Recentemente Eduardo e Flávio Bolsonaro fizeram uma visita a Manaus. Na ocasião, Eduardo, deputado federal, declarou a um portal da cidade que “o Brasil elegeu um Presidente conservador sem ter um grande canal midiático conservador”. Tal afirmação possibilita um diálogo interessante com “Blackout”, ficção científica dirigida por Rossandra Leone.
Roteirizado pela própria Leone ao lado de Pedro Gomes, o curta mostra um Rio de Janeiro futurista, onde os bailes na favela são carregados de iluminação neon e artistas negros como Linn da Quebrada se tornaram referência para jovens idealistas. Apesar disso, o racismo, machismo e violação de direitos de minorias prossegue, sendo esta a relação de poder estabelecida entre o poder público e a favela. E é nesse ponto que a fala do deputado federal paulista encaixa-se na produção.

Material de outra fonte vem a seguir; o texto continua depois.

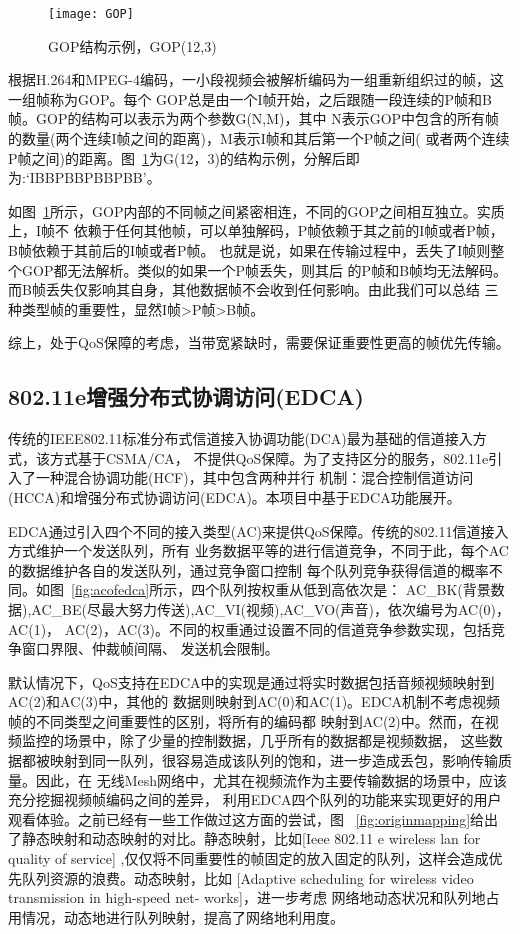 \begin{figure}[H] %
  \centering
  \texttt{[image: GOP]}
  \caption{GOP结构示例，GOP(12,3)}
  \label{fig:gop}
\end{figure}
根据H.264和MPEG-4编码，一小段视频会被解析编码为一组重新组织过的帧，这一组帧称为GOP。每个
GOP总是由一个I帧开始，之后跟随一段连续的P帧和B帧。GOP的结构可以表示为两个参数G(N,M)，其中
N表示GOP中包含的所有帧的数量(两个连续I帧之间的距离)，M表示I帧和其后第一个P帧之间(
或者两个连续P帧之间)的距离。图~\ref{fig:gop}为G(12，3)的结构示例，分解后即为:‘IBBPBBPBBPBB’。

如图~\ref{fig:gop}所示，GOP内部的不同帧之间紧密相连，不同的GOP之间相互独立。实质上，I帧不
依赖于任何其他帧，可以单独解码，P帧依赖于其之前的I帧或者P帧，B帧依赖于其前后的I帧或者P帧。
也就是说，如果在传输过程中，丢失了I帧则整个GOP都无法解析。类似的如果一个P帧丢失，则其后
的P帧和B帧均无法解码。而B帧丢失仅影响其自身，其他数据帧不会收到任何影响。由此我们可以总结
三种类型帧的重要性，显然I帧>P帧>B帧。

综上，处于QoS保障的考虑，当带宽紧缺时，需要保证重要性更高的帧优先传输。

\subsection{802.11e增强分布式协调访问(EDCA)}
传统的IEEE802.11标准分布式信道接入协调功能(DCA)最为基础的信道接入方式，该方式基于CSMA/CA，
不提供QoS保障。为了支持区分的服务，802.11e引入了一种混合协调功能(HCF)，其中包含两种并行
机制：混合控制信道访问(HCCA)和增强分布式协调访问(EDCA)。本项目中基于EDCA功能展开。

EDCA通过引入四个不同的接入类型(AC)来提供QoS保障。传统的802.11信道接入方式维护一个发送队列，所有
业务数据平等的进行信道竞争，不同于此，每个AC的数据维护各自的发送队列，通过竞争窗口控制
每个队列竞争获得信道的概率不同。如图~\ref{fig:acofedca}所示，四个队列按权重从低到高依次是：
AC\_BK(背景数据),AC\_BE(尽最大努力传送),AC\_VI(视频),AC\_VO(声音)，依次编号为AC(0)，AC(1)，
AC(2)，AC(3)。不同的权重通过设置不同的信道竞争参数实现，包括竞争窗口界限、仲裁帧间隔、
发送机会限制。

默认情况下，QoS支持在EDCA中的实现是通过将实时数据包括音频视频映射到AC(2)和AC(3)中，其他的
数据则映射到AC(0)和AC(1)。EDCA机制不考虑视频帧的不同类型之间重要性的区别，将所有的编码都
映射到AC(2)中。然而，在视频监控的场景中，除了少量的控制数据，几乎所有的数据都是视频数据，
这些数据都被映射到同一队列，很容易造成该队列的饱和，进一步造成丢包，影响传输质量。因此，在
无线Mesh网络中，尤其在视频流作为主要传输数据的场景中，应该充分挖掘视频帧编码之间的差异，
利用EDCA四个队列的功能来实现更好的用户观看体验。之前已经有一些工作做过这方面的尝试，图
~\ref{fig:originmapping}给出了静态映射和动态映射的对比。静态映射，比如[Ieee 802.11 e wireless lan for quality of service]
,仅仅将不同重要性的帧固定的放入固定的队列，这样会造成优先队列资源的浪费。动态映射，比如
[Adaptive scheduling for wireless video transmission in high-speed net- works]，进一步考虑
网络地动态状况和队列地占用情况，动态地进行队列映射，提高了网络地利用度。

Somos levados a uma sala de interrogatório, onde uma mulher negra é acusada de ter ideias próprias. Leone replica máximas embutidas no discurso conservador como os xingamentos, a falsa visão sobre cotas e privilégios, além do tratamento destinado à mulher negra. Por mais absurdos que muitas dessas falas possam soar, ouvi-las na rua ainda é algo frequente e parece inerente a muitos brasileiros. Curiosamente, a acusação do governo a Luana (Adrielle Vieira) encontra raízes na ideologia e no posicionamento da personagem em defender jovens negros de comunidades.
Vale ressaltar, nesse ínterim, a personificação adotada pelos algozes de Luana, uma espécie de “Matrix”. Enquanto saem às ruas em busca de bloqueadores de memória, uma espécie de aparelho que inibe a lavagem cerebral imposta pelo governo as comunidades, assemelham-se aos agentes da “M.I.B”. No entanto, o tom adotado no interrogatório deveria remeter ao Agente Smith, mas a interpretação de Marcéu Pierrotti deixa a desejar.
Quem também não consegue encontrar um tom mordaz é Vieira que varia entre falas arrastadas e o exagero. Apesar disso, ela se sobressai quando não necessita de diálogos, prova disso são suas cenas iniciais como hacker e o momento mais angustiante do filme quando cortam suas tranças e a colocam dentro de um figurino que remete bastante as roupas usadas pelas martas e aias de “The Handmaid´s Tale”. A cena consegue transmitir a violência e o estigma destinados ao negro e a mulher, cada vez mais frequentes em 2020.
O mais interessante em “Blackout”, contudo, é perceber como a ficção científica tem encontrado abrigo entre as produções brasileiras e sendo utilizada de forma criativa, fugindo dos velhos estereótipos do gênero e apresentando, realmente, características nacionais. Embora os diálogos e as atuações não consigam ampliar a discussão em torno de política e preconceito, é satisfatório poder ver uma mulher negra lutando pelos direitos das comunidades.